When I saw this recipe of making Tacos in a muffin pan, it caught my attention. I wish I could recall where I saw it but it had stayed with me and finally I decided to try it out. I had to depend on my memory for the ingredients but hey a taco is really not that difficult to figure out. What I did remember was the use of wonton wrappers and tortilla chips. I made half with the chips and half without. I liked it better without because the wontons get crispy enough. I also experimented by filling half with refried beans and half with regular baked beans . I must say they both were delicious. These are easy and with a salad made an eye appealing great meal. The leftovers (and as you all know I am not a leftover gal) were just as tasty after being heated. Will they replace my yummy regular tacos. Never. But did they spice up my dinner with a bit of delicious change. Yes. So give these a go, especially if you have children. They will love it.
1 pound ground beef
3 TBS any taco seasoning mix
2/3 cups water
24 wonton wrappers
1 (16 ounce) can refried beans or you can use baked beans but not the liquid
24 tortilla chips ( optional )
1 to 2 cups shredded cheddar cheese
optional toppings: sour cream, salsa, diced tomatoes, cilantro, onion
Preheat the oven to 375°F. Spray 12 muffin cups with cooking spray.

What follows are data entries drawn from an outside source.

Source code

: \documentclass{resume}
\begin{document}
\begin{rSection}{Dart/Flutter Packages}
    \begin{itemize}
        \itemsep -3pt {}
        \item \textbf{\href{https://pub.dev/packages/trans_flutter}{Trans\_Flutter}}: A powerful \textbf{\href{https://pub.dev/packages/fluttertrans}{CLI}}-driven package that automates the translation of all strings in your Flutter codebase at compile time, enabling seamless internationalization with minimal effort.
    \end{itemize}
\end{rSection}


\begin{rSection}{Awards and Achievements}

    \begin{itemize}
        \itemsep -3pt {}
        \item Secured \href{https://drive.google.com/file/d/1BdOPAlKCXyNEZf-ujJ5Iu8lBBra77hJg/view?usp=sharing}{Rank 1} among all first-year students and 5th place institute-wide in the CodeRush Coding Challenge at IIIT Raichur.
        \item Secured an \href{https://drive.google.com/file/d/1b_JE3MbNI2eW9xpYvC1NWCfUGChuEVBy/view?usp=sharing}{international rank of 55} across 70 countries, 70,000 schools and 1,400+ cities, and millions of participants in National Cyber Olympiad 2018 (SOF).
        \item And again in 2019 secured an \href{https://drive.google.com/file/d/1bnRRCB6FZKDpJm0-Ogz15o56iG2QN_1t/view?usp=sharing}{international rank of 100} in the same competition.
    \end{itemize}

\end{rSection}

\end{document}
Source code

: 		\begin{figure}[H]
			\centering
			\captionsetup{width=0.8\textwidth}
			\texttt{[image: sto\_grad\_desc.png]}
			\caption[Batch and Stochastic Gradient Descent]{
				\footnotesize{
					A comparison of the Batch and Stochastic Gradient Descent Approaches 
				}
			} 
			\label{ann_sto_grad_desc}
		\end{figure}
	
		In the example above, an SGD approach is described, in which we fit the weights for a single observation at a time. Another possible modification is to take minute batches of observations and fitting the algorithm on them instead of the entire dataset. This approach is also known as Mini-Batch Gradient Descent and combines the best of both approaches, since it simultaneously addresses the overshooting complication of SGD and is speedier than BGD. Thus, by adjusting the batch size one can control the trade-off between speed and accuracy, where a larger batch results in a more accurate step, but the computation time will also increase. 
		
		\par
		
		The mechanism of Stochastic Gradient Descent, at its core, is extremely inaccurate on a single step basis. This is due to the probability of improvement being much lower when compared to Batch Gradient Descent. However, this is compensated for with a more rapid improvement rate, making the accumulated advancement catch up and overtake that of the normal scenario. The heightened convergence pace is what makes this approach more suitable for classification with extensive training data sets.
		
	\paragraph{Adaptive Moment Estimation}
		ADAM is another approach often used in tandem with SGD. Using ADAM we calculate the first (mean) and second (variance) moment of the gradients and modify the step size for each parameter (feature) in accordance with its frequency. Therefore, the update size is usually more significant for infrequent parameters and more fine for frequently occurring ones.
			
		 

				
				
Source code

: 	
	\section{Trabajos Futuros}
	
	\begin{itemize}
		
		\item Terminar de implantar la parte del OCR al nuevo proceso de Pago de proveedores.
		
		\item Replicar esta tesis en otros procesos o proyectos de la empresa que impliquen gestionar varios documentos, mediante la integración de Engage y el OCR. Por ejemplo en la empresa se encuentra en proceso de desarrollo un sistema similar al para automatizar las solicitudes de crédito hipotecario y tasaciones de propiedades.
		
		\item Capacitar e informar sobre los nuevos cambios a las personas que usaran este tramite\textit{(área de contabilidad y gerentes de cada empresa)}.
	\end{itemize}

Brown beef in a skillet and then drain off the fat. Add the taco seasoning mix and water and simmer for about 5 minutes or until most liquid evaporates. Set aside.
Place one wonton wrapper in the bottom of each muffin cup. Layer about 1 tbsp of refried beans on top of each wonton. Crush one tortilla chip on top of the beans. Top with 1 tbsp of taco meat and 1 tbsp of shredded cheese. Repeat the layers again with a wonton wrapper, refried beans, tortilla chips, taco meat, and cheese.
Bake for 15-18 minutes or until golden brown. Watch carefully.
Remove taco from tin and top with your favorite toppings (i.e. sour cream, salsa, diced tomatoes, onion, or cilantro).